* [RFC v1] writeback: add elastic bdi in cgwb bdp
@ 2019-10-20 13:00 Hillf Danton
2019-10-21 23:33 ` kbuild test robot
2019-10-22 5:56 ` kbuild test robot
0 siblings, 2 replies; 3+ messages in thread
From: Hillf Danton @ 2019-10-20 13:00 UTC (permalink / raw)
To: linux-mm
Cc: fsdev, Andrew Morton, linux-kernel, Tejun Heo, Jan Kara,
Fengguang Wu, Johannes Weiner, Shakeel Butt, Minchan Kim,
Mel Gorman, Hillf Danton
The elastic bdi is the mirror bdi of spinning disks, SSD, USB and
other storage devices/instruments on market. The performance of
ebdi goes up and down as the pattern of IO dispatched changes. It
can be approximately estimated as below.
P = j(..., IO pattern);
In ebdi's view, the bandwidth currently measured in balancing dirty
pages has close relation to its performance because the former is a
part of the latter as represented below.
B = y(P);
The functions above suggest that there may be a layer violation if
filesystems don't care what is measured at the mm layer, while it
could be better measured somewhere below fs.

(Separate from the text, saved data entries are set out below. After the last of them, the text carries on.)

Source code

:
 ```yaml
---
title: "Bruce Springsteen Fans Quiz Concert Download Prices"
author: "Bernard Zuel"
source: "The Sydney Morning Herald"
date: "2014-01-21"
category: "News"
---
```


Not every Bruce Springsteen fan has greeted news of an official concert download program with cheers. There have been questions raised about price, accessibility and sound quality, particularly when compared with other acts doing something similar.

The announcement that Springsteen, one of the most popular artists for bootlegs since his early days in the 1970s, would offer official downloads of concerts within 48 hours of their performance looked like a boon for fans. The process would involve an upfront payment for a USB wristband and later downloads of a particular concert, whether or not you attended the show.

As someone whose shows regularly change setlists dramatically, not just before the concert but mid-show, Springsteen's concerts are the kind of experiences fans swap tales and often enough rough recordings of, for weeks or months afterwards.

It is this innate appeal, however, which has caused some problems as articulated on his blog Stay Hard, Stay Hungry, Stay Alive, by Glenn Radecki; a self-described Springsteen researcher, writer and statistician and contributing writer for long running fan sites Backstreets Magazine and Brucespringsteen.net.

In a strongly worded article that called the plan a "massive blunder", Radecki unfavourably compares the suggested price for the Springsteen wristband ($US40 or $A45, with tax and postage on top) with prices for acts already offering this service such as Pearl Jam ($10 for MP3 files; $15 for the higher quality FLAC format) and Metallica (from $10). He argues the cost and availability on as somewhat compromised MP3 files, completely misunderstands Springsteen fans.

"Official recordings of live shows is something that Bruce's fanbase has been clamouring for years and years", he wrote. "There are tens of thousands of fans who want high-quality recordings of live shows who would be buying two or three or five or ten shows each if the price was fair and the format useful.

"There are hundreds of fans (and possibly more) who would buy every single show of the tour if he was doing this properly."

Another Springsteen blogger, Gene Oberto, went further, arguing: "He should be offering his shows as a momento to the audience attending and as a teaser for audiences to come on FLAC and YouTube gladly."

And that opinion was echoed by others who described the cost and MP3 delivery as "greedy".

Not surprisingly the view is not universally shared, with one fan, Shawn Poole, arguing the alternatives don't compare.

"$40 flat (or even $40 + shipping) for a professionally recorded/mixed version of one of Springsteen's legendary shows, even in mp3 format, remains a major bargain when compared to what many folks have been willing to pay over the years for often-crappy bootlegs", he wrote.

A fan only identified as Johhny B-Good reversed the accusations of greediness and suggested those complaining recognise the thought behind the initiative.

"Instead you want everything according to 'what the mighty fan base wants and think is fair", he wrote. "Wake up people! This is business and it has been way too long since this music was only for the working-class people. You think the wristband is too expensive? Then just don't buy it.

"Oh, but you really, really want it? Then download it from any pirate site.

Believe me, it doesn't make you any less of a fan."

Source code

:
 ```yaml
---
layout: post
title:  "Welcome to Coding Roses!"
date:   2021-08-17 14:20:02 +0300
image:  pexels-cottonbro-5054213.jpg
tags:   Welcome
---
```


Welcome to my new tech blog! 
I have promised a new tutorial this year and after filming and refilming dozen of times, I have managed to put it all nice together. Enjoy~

It is measured however to the extent that makes every judge happy,
and is playing a role in dispatching IO with the IO pattern entirely
ignored that is volatile in nature.
And it helps to throttle the dirty speed, with the figure ignored
that DRAM in general is x10 faster than ebdi. If B is half of P for
instance, then it is near 5% of dirty speed, only 2 points from the
figure in the snippet below.
/*
* If ratelimit_pages is too high then we can get into dirty-data overload
* if a large number of processes all perform writes at the same time.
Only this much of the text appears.